Try it
Using the records below, transcribe word for word the stretch from the line that contains "[15]: http://www.zhihu.com/question/19974739" through the line that contains "[31]: http://www.ruanyifeng.com/blog/2013/07/gpg.html", both end lines included, and nothing else.

[Material shown — start]

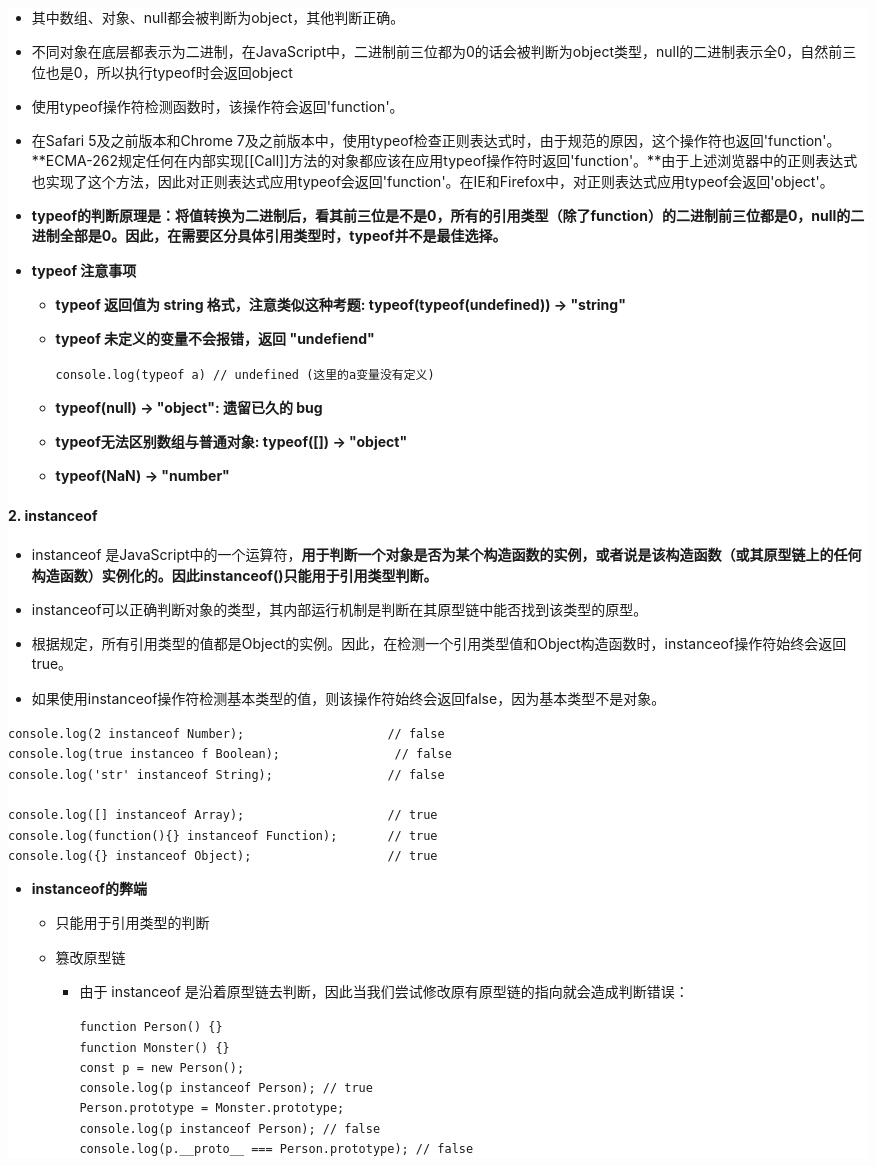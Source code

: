 - 其中数组、对象、null都会被判断为object，其他判断正确。

- 不同对象在底层都表示为二进制，在JavaScript中，二进制前三位都为0的话会被判断为object类型，null的二进制表示全0，自然前三位也是0，所以执行typeof时会返回object

- 使用typeof操作符检测函数时，该操作符会返回'function'。

- 在Safari 5及之前版本和Chrome 7及之前版本中，使用typeof检查正则表达式时，由于规范的原因，这个操作符也返回'function'。**ECMA-262规定任何在内部实现[[Call]]方法的对象都应该在应用typeof操作符时返回'function'。**由于上述浏览器中的正则表达式也实现了这个方法，因此对正则表达式应用typeof会返回'function'。在IE和Firefox中，对正则表达式应用typeof会返回'object'。

- **typeof的判断原理是：将值转换为二进制后，看其前三位是不是0，所有的引用类型（除了function）的二进制前三位都是0，null的二进制全部是0。因此，在需要区分具体引用类型时，typeof并不是最佳选择。**

- **typeof 注意事项**

  - **typeof 返回值为 string 格式，注意类似这种考题: typeof(typeof(undefined)) -> "string"**

  - **typeof 未定义的变量不会报错，返回 "undefiend"**

    ```
    console.log(typeof a) // undefined (这里的a变量没有定义)
    ```

  - **typeof(null) -> "object": 遗留已久的 bug**

  - **typeof无法区别数组与普通对象: typeof([]) -> "object"**

  - **typeof(NaN) -> "number"**

#### 2. instanceof

- instanceof 是JavaScript中的一个运算符，**用于判断一个对象是否为某个构造函数的实例，或者说是该构造函数（或其原型链上的任何构造函数）实例化的。因此instanceof()只能用于引用类型判断。**

- instanceof可以正确判断对象的类型，其内部运行机制是判断在其原型链中能否找到该类型的原型。

- 根据规定，所有引用类型的值都是Object的实例。因此，在检测一个引用类型值和Object构造函数时，instanceof操作符始终会返回true。

- 如果使用instanceof操作符检测基本类型的值，则该操作符始终会返回false，因为基本类型不是对象。

```
console.log(2 instanceof Number);                    // false
console.log(true instanceo f Boolean);                // false 
console.log('str' instanceof String);                // false 

console.log([] instanceof Array);                    // true
console.log(function(){} instanceof Function);       // true
console.log({} instanceof Object);                   // true
```

- **instanceof的弊端**

  - 只能用于引用类型的判断

  - 篡改原型链

    - 由于 instanceof 是沿着原型链去判断，因此当我们尝试修改原有原型链的指向就会造成判断错误：

      ```
      function Person() {}
      function Monster() {}
      const p = new Person();
      console.log(p instanceof Person); // true
      Person.prototype = Monster.prototype;
      console.log(p instanceof Person); // false
      console.log(p.__proto__ === Person.prototype); // false
      ```
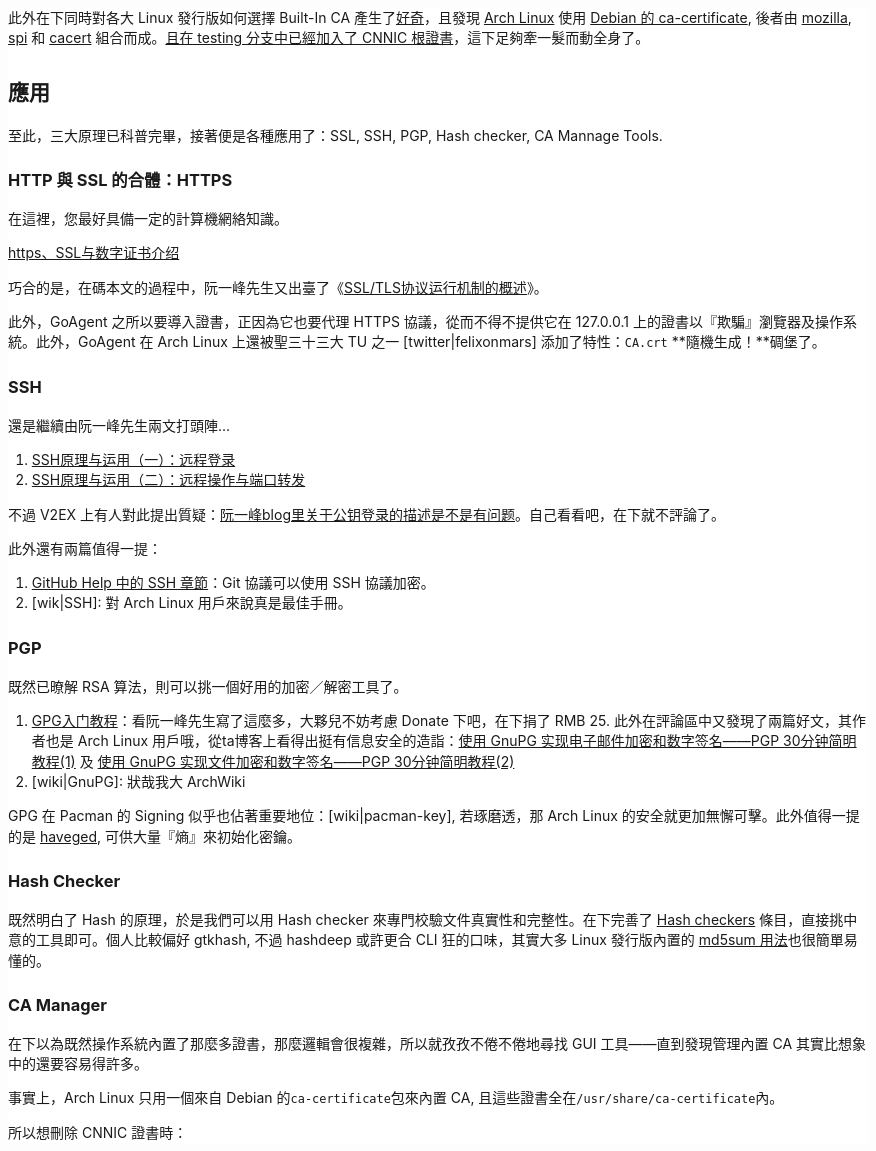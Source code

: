 此外在下同時對各大 Linux 發行版如何選擇 Built-In CA 產生了[好奇][18]，且發現 [Arch Linux][19] 使用 [Debian 的 ca-certificate][20], 後者由 [mozilla][21], [spi][22] 和 [cacert][23] 組合而成。[且在 testing 分支中已經加入了 CNNIC 根證書][24]，這下足夠牽一髮而動全身了。

## 應用

至此，三大原理已科普完畢，接著便是各種應用了：SSL, SSH, PGP, Hash checker, CA Mannage Tools.

### HTTP 與 SSL 的合體：HTTPS

在這裡，您最好具備一定的計算機網絡知識。

[https、SSL与数字证书介绍][25]

巧合的是，在碼本文的過程中，阮一峰先生又出臺了《[SSL/TLS协议运行机制的概述][26]》。

此外，GoAgent 之所以要導入證書，正因為它也要代理 HTTPS 協議，從而不得不提供它在 127.0.0.1 上的證書以『欺騙』瀏覽器及操作系統。此外，GoAgent 在 Arch Linux 上還被聖三十三大 TU 之一 [twitter|felixonmars] 添加了特性：`CA.crt` **隨機生成！**碉堡了。

### SSH

還是繼續由阮一峰先生兩文打頭陣...

1. [SSH原理与运用（一）：远程登录][27]
2. [SSH原理与运用（二）：远程操作与端口转发][28]

不過 V2EX 上有人對此提出質疑：[阮一峰blog里关于公钥登录的描述是不是有问题][29]。自己看看吧，在下就不評論了。

此外還有兩篇值得一提：

1. [GitHub Help 中的 SSH 章節][30]：Git 協議可以使用 SSH 協議加密。
2. [wik|SSH]: 對 Arch Linux 用戶來說真是最佳手冊。

### PGP

既然已暸解 RSA 算法，則可以挑一個好用的加密／解密工具了。

1. [GPG入门教程][31]：看阮一峰先生寫了這麼多，大夥兒不妨考慮 Donate 下吧，在下捐了 RMB 25. 此外在評論區中又發現了兩篇好文，其作者也是 Arch Linux 用戶哦，從ta博客上看得出挺有信息安全的造詣：[使用 GnuPG 实现电子邮件加密和数字签名——PGP 30分钟简明教程(1)][32] 及 [使用 GnuPG 实现文件加密和数字签名——PGP 30分钟简明教程(2)][33]
2. [wiki|GnuPG]: 狀哉我大 ArchWiki

GPG 在 Pacman 的 Signing 似乎也佔著重要地位：[wiki|pacman-key], 若琢磨透，那 Arch Linux 的安全就更加無懈可擊。此外值得一提的是 [haveged][34], 可供大量『熵』來初始化密鑰。

### Hash Checker

既然明白了 Hash 的原理，於是我們可以用 Hash checker 來專門校驗文件真實性和完整性。在下完善了 [Hash checkers][35] 條目，直接挑中意的工具即可。個人比較偏好 gtkhash, 不過 hashdeep 或許更合 CLI 狂的口味，其實大多 Linux 發行版內置的 [md5sum 用法][36]也很簡單易懂的。

### CA Manager

在下以為既然操作系統內置了那麼多證書，那麼邏輯會很複雜，所以就孜孜不倦不倦地尋找 GUI 工具——直到發現管理內置 CA 其實比想象中的還要容易得許多。

事實上，Arch Linux 只用一個來自 Debian 的`ca-certificate`包來內置 CA, 且這些證書全在`/usr/share/ca-certificate`內。

所以想刪除 CNNIC 證書時：


  [1]: http://arch.acgtyrant.com/2014/02/01/cli-vs-gui/
  [2]: http://book.douban.com/subject/1498757/
  [3]: http://book.douban.com/subject/3125432/
  [4]: http://www.ruanyifeng.com/blog/2013/06/rsa_algorithm_part_one.html
  [5]: http://www.ruanyifeng.com/blog/2013/07/rsa_algorithm_part_two.html
  [6]: http://www.zhihu.com/question/20820286
  [7]: http://zhiqiang.org/blog/science/computer-science/preliminary-computer-theory-xiao-yun-wang-from-the-hash-function-to-crack-md5.html
  [8]: http://arch.acgtyrant.com/2013/12/26/arch-linux%27-soal-pkgbuild,-aur-and-abs/
  [9]: http://www.ruanyifeng.com/blog/2011/08/what_is_a_digital_signature.html
  [10]: http://www.ruanyifeng.com/blog/20120111/08/what_is_a_digital_signature.html#comment-299452
  [11]: http://program-think.blogspot.com/2010/02/introduce-digital-certificate-and-ca.html
  [12]: http://program-think.blogspot.com/2010/02/remove-cnnic-cert.html
  [13]: http://www.zhihu.com/question/20746900
  [14]: http://www.zhihu.com/question/22306245
  [15]: http://www.zhihu.com/question/19974739
  [16]: http://www.williamlong.info/archives/3461.html
  [17]: http://www.v2ex.com/t/58891
  [18]: http://unix.stackexchange.com/questions/113639/how-it-is-decided-which-certificate-of-a-certificate-authority-will-be-used-in-a/113777#113777
  [19]: https://projects.archlinux.org/svntogit/packages.git/tree/trunk/PKGBUILD?h=packages/ca-certificates
  [20]: http://packages.qa.debian.org/c/ca-certificates.html
  [21]: http://www.mozilla.org/en-US/about/governance/policies/security-group/certs/
  [22]: http://www.spi-inc.org/
  [23]: http://www.cacert.org/
  [24]: http://sources.debian.net/src/ca-certificates/20130906/debian/changelog?hl=294#L294
  [25]: http://blog.sae.sina.com.cn/archives/2101
  [26]: http://www.ruanyifeng.com/blog/2014/02/ssl_tls.html
  [27]: http://www.ruanyifeng.com/blog/2011/12/ssh_remote_login.html
  [28]: http://www.ruanyifeng.com/blog/2011/12/ssh_port_forwarding.html
  [29]: http://www.v2ex.com/t/89578
  [30]: https://help.github.com/categories/56/articles
  [31]: http://www.ruanyifeng.com/blog/2013/07/gpg.html
  [32]: http://archboy.org/2013/04/18/gnupg-pgp-encrypt-decrypt-message-and-email-and-digital-signing-easy-tutorial/
  [33]: http://archboy.org/2013/05/15/gnupg-pgp-encrypt-decrypt-file-and-digital-signing-easy-tutorial/
  [34]: https://wiki.archlinux.org/index.php/Pacman-key#Initializing_the_keyring
  [35]: https://wiki.archlinux.org/index.php/List_of_applications/Security#Hash_checkers
  [36]: https://help.ubuntu.com/community/HowToMD5SUM
  [37]: https://twitter.com/m13253/status/431043473702010880
  [38]: http://leonax.net/p/5371/physical-security-is-the-fundamental-of-security/
  [39]: http://www.guao.hk/posts/security-and-data-protection-in-google-data-centers.html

[Material shown — finish]

Exercise solution
  [15]: http://www.zhihu.com/question/19974739
  [16]: http://www.williamlong.info/archives/3461.html
  [17]: http://www.v2ex.com/t/58891
  [18]: http://unix.stackexchange.com/questions/113639/how-it-is-decided-which-certificate-of-a-certificate-authority-will-be-used-in-a/113777#113777
  [19]: https://projects.archlinux.org/svntogit/packages.git/tree/trunk/PKGBUILD?h=packages/ca-certificates
  [20]: http://packages.qa.debian.org/c/ca-certificates.html
  [21]: http://www.mozilla.org/en-US/about/governance/policies/security-group/certs/
  [22]: http://www.spi-inc.org/
  [23]: http://www.cacert.org/
  [24]: http://sources.debian.net/src/ca-certificates/20130906/debian/changelog?hl=294#L294
  [25]: http://blog.sae.sina.com.cn/archives/2101
  [26]: http://www.ruanyifeng.com/blog/2014/02/ssl_tls.html
  [27]: http://www.ruanyifeng.com/blog/2011/12/ssh_remote_login.html
  [28]: http://www.ruanyifeng.com/blog/2011/12/ssh_port_forwarding.html
  [29]: http://www.v2ex.com/t/89578
  [30]: https://help.github.com/categories/56/articles
  [31]: http://www.ruanyifeng.com/blog/2013/07/gpg.html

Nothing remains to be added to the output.